MQTT Protocol

4 min read Last updated Fri Jun 12 2026 01:59:21 GMT+0000 (Coordinated Universal Time)

A lightweight publish-subscribe messaging protocol for constrained devices and low-bandwidth, high-latency networks. Developed by IBM in 1999. Runs over TCP/IP on port 1883 (port 8883 for TLS). Runs at application layer.

Broker

Central server that receives, routes, and delivers messages.

Topic

Hierarchical string identifying a message channel (e.g. home/bedroom/temperature). Publishers and subscribers address topics independently.

Publisher

Client that sends messages to a topic.

Subscriber

Client that receives messages from subscribed topics.

Quality of Service

QoS 0

At most once. Message sent once with no acknowledgement.

QoS 1

At least once. Message retransmitted until acknowledged. Duplicates possible.

QoS 2

Exactly once. 4-step handshake eliminates duplicates.

4-step handshake steps:

  1. PUBLISH
    Sender transmits message and stores it locally.
  2. PUBREC
    Receiver stores the message ID and acknowledges receipt. Sender stops retransmitting PUBLISH.
  3. PUBREL
    Sender acknowledges PUBREC and signals the receiver to deliver. Receiver may now forward the message to the application.
  4. PUBCOMP
    Receiver confirms delivery. Sender discards the stored message.

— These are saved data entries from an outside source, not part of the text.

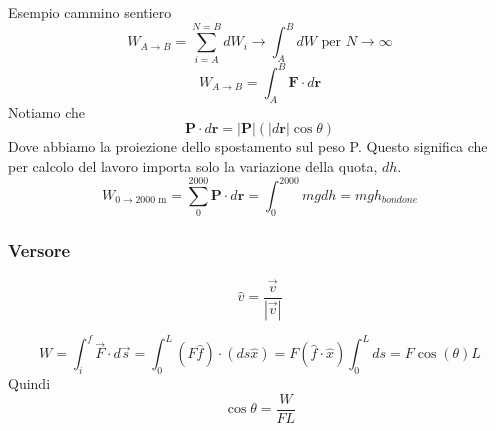 Esempio cammino sentiero
\[ W_{A\to B} = \sum_{i = A}^{N = B}dW_i \to \int_{A}^{B}dW \text{ per } N\to\infty \]
\[ W_{A\to B} = \int_{A}^{B}\textbf{F}\cdot d\textbf{r} \]
Notiamo che 
\[ \textbf{P}\cdot d\textbf{r} = |\textbf{P}| (|d\textbf{r}|\cos\theta) \]
Dove abbiamo la proiezione dello spostamento sul peso P. Questo significa che
per calcolo del lavoro importa solo la variazione della quota, $dh$.
\[ W_{0\to 2000\text{ m}} = \sum_{0}^{2000}\textbf{P}\cdot d\textbf{r} = \int_{0}^{2000}mg dh = mgh_{bondone} \]

\subsubsection*{Versore}
\[ \hat{v} = \frac{\overrightarrow{v}}{|\overrightarrow{v}|} \]

\[ W = \int_{i}^{f}\overrightarrow{F}\cdot d\overrightarrow{s} = \int_{0}^{L}(F\hat{f})\cdot(ds\hat{x}) = F(\hat{f}\cdot\hat{x})\int_{0}^{L}ds = F\cos(\theta) L\]
Quindi
\[ \cos\theta = \frac{W}{FL} \]


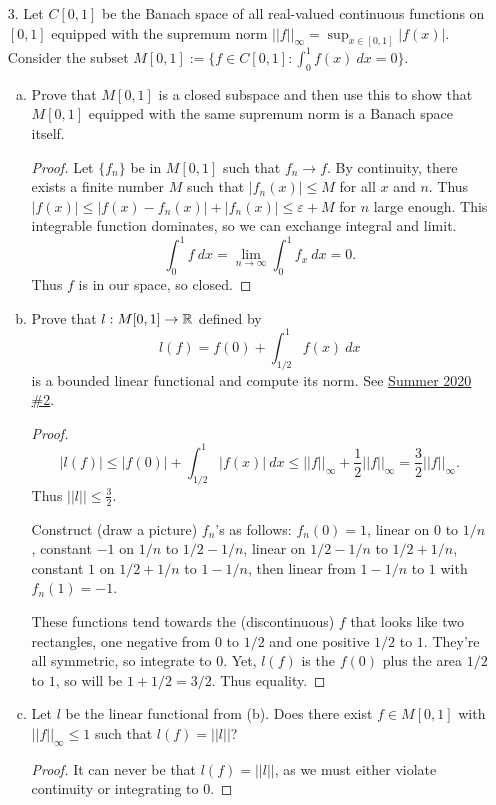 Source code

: \begin{itemize}
\item[3.] Let $C[0, 1]$ be the Banach space of all real-valued continuous functions on $[0, 1]$ equipped with the supremum norm $||f||_{\infty} = \sup_{x\in[0,1]} |f(x)|$. Consider the subset
$M[0, 1] := \{f \in C[0, 1] : \int_{0}^{1} f(x) \ dx = 0\}$.
\begin{enumerate}[(a)]
\item Prove that $M[0, 1]$ is a closed subspace and then use this to show that $M[0, 1]$
equipped with the same supremum norm is a Banach space itself.
\begin{proof}
Let $\{f_n\}$ be in $M[0, 1]$ such that $f_n \rightarrow f$. By continuity, there exists a finite number $M$ such that $|f_n(x)| \leq M$ for all $x$ and $n$. Thus $|f(x)| \leq |f(x)-f_n(x)| + |f_n(x)|\leq \varepsilon + M$ for $n$ large enough. This integrable function dominates, so we can exchange integral and limit.
$$\int_0^1 f \ dx = \lim_{n \rightarrow \infty} \int_0^1 f_x \ dx = 0.$$
Thus $f$ is in our space, so closed.
\end{proof}

\item Prove that $l:M[0, 1] \rightarrow \mathbb{R}$ defined by 
$$l(f) = f(0) + \int_{1/2}^{1} f(x) \ dx$$
is a bounded linear functional and compute its norm.
\label{q:s20-2}
See \hyperref[q:s20-2]{Summer 2020 \#2}.
\begin{proof}
$$|l(f)| \leq |f(0)| + \int_{1/2}^{1} |f(x)| \ dx \leq ||f||_{\infty} + \frac{1}{2}||f||_{\infty} = \frac{3}{2}||f||_{\infty}.$$ 
Thus $||l|| \leq \frac{3}{2}$. 

\medskip 

Construct (draw a picture) $f_n$'s as follows: $f_n(0)=1$, linear on $0$ to $1/n$, constant $-1$ on $1/n$ to  $1/2-1/n$, linear on $1/2-1/n$ to $1/2+1/n$, constant $1$ on $1/2+1/n$ to $1-1/n$, then linear from $1-1/n$ to $1$ with $f_n(1)=-1$.

\medskip 

These functions tend towards the (discontinuous) $f$ that looks like two rectangles, one negative from $0$ to $1/2$ and one positive $1/2$ to $1$. They're all symmetric, so integrate to $0$. Yet, $l(f)$ is the $f(0)$ plus the area $1/2$ to $1$, so will be $1 + 1/2 = 3/2$. Thus equality.
\end{proof}

\item Let $l$ be the linear functional from (b). Does there exist $f \in M[0, 1]$ with
$||f||_{\infty} \leq 1$ such that $l(f) = ||l||$?
\begin{proof}
It can never be that $l(f) = ||l||$, as we must either violate continuity or integrating to 0.
\end{proof}
\end{enumerate}





\end{itemize}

3 steps are insufficient because after the receiver delivers the message, the sender has no confirmation that PUBREL arrived. Without PUBCOMP, the sender must retransmit PUBLISH on timeout, causing a duplicate. PUBCOMP gives the sender a safe discard signal without re-triggering delivery.

Packet Structure

Every MQTT packet has 3 parts:

┌─────────────┬─────────────────┬─────────┐
│ Fixed Header│ Variable Header │ Payload │
│  (2–5 B)    │  (0–N bytes)    │ (0–N B) │
└─────────────┴─────────────────┴─────────┘

Fixed Header

Always present. Minimum 2 bytes.

Byte 1: [ Packet Type (4 bits) | Flags (4 bits) ]
Byte 2+: Remaining Length (1–4 bytes)

Packet Type

4 bits. Identifies the control packet.

ValuePacket
1CONNECT
2CONNACK
3PUBLISH
4PUBACK
5PUBREC
6PUBREL
7PUBCOMP
8SUBSCRIBE
9SUBACK
12PINGREQ
14DISCONNECT

Flags Field

4 bits. Meaning depends on packet type.

For PUBLISH:

Bit 3: DUP    — 1 if this is a retransmission
Bit 2–1: QoS  — 00, 01, or 10
Bit 0: RETAIN — 1 if broker should retain the message

Remaining Length encodes the byte count of everything after the fixed header. Uses variable-length encoding: each byte contributes 7 bits of value; the MSB is a continuation flag (1 = more bytes follow).

BytesRange
10 – 127
2128 – 16,383
316,384 – 2,097,151
42,097,152 – 268,435,455

Variable Header

Present only in certain packet types. Contains packet-specific metadata.

  • PUBLISH
    Topic name (2-byte length prefix + UTF-8 string), then packet identifier (2 bytes, only for QoS 1 and 2).
  • CONNECT
    Protocol name, protocol level, connect flags, keep-alive timer.
  • CONNACK, PUBACK, SUBACK, etc.: packet identifier and return/reason codes.

Payload

Present only in certain packet types. Content is packet-specific.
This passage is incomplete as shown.